The U.S. Supreme Court is scheduled to hear the contraceptive mandate challenge on Tuesday. Elizabeth Sepper, health law scholar at Washington University in St. Louis, is available to discuss the case before the Supreme Court. Sepper is a coauthor on an amicus curiae brief to the Supreme Court illustrating the unconstitutionality of Hobby Lobby’s case.

Washington University has ISDN and VYVX lines available free for media interviews.

Sepper’s recent comments about the contraception mandate debate (video available) and information about the amicus curiae brief are below:

Contraception mandate debate leads to worrisome ‘corporate conscience’ concept, law professor warns

The controversy and legal battles surrounding the contraception mandate in the Affordable Care Act have led to a new – and worrisome – legal concept: the idea of a “corporate conscience,” warns Elizabeth Sepper, JD, who teaches at Washington University School of Law in St. Louis.

Sepper, an associate professor of law at Washington University, contends the dangerous doctrine of “corporate conscience” has begun to emerge as courts endow secular, inanimate businesses with inherently human religious and moral beliefs to excuse them from complying with the law.

More: https://news.wustl.edu/news/Pages/25675.aspx

SCOTUS brief argues Hobby Lobby’s request is unconstitutional

The popular arts and crafts store Hobby Lobby is seeking a religious exemption from covering certain forms of contraception it would be required to provide under the contraception mandate of the Affordable Health Care Act. The case is headed to the Supreme Court, with oral arguments set to begin this spring.

“Granting the exemption would shift the cost of accommodating Hobby Lobby’s religious exercise to employees who do not share its beliefs,” argues Elizabeth Sepper, JD, associate professor of law at Washington University in St. Louis. “Such cost-shifting violates the Establishment Clause.” The Establishment Clause of the First Amendment “prohibits the government from shifting the costs of accommodating a religion from those who practice it to those who do not.”
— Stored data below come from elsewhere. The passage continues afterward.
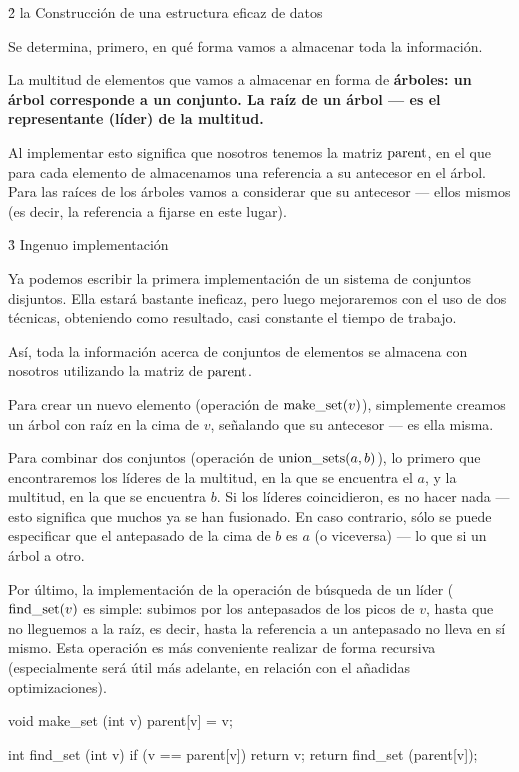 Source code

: \h2{ la Construcción de una estructura eficaz de datos }

Se determina, primero, en qué forma vamos a almacenar toda la información.

La multitud de elementos que vamos a almacenar en forma de \bf{árboles}: un árbol corresponde a un conjunto. La raíz de un árbol --- es el representante (líder) de la multitud.

Al implementar esto significa que nosotros tenemos la matriz ${\rm parent}$, en el que para cada elemento de almacenamos una referencia a su antecesor en el árbol. Para las raíces de los árboles vamos a considerar que su antecesor --- ellos mismos (es decir, la referencia a fijarse en este lugar).



\h3{ Ingenuo implementación }

Ya podemos escribir la primera implementación de un sistema de conjuntos disjuntos. Ella estará bastante ineficaz, pero luego mejoraremos con el uso de dos técnicas, obteniendo como resultado, casi constante el tiempo de trabajo.

Así, toda la información acerca de conjuntos de elementos se almacena con nosotros utilizando la matriz de ${\rm parent}$.

Para crear un nuevo elemento (operación de ${\rm make\_set}(v)$), simplemente creamos un árbol con raíz en la cima de $v$, señalando que su antecesor --- es ella misma.

Para combinar dos conjuntos (operación de ${\rm union\_sets}(a,b)$), lo primero que encontraremos los líderes de la multitud, en la que se encuentra el $a$, y la multitud, en la que se encuentra $b$. Si los líderes coincidieron, es no hacer nada --- esto significa que muchos ya se han fusionado. En caso contrario, sólo se puede especificar que el antepasado de la cima de $b$ es $a$ (o viceversa) --- lo que si un árbol a otro.

Por último, la implementación de la operación de búsqueda de un líder (${\rm find\_set}(v)$ es simple: subimos por los antepasados de los picos de $v$, hasta que no lleguemos a la raíz, es decir, hasta la referencia a un antepasado no lleva en sí mismo. Esta operación es más conveniente realizar de forma recursiva (especialmente será útil más adelante, en relación con el añadidas optimizaciones).

\code
void make_set (int v) {
parent[v] = v;
}

int find_set (int v) {
if (v == parent[v])
return v;
return find_set (parent[v]);
}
Sepper is one of several experts who have authored an amicus curiae brief to the Supreme Court illustrating the unconstitutionality of Hobby Lobby’s case.

The legal brief states that a religious exemption for Hobby Lobby would mean that “business owner[s] in the United States will be empowered to reject insurance coverage for contraception or any other medical prescription, procedure, treatment, or health service it finds religiously objectionable.”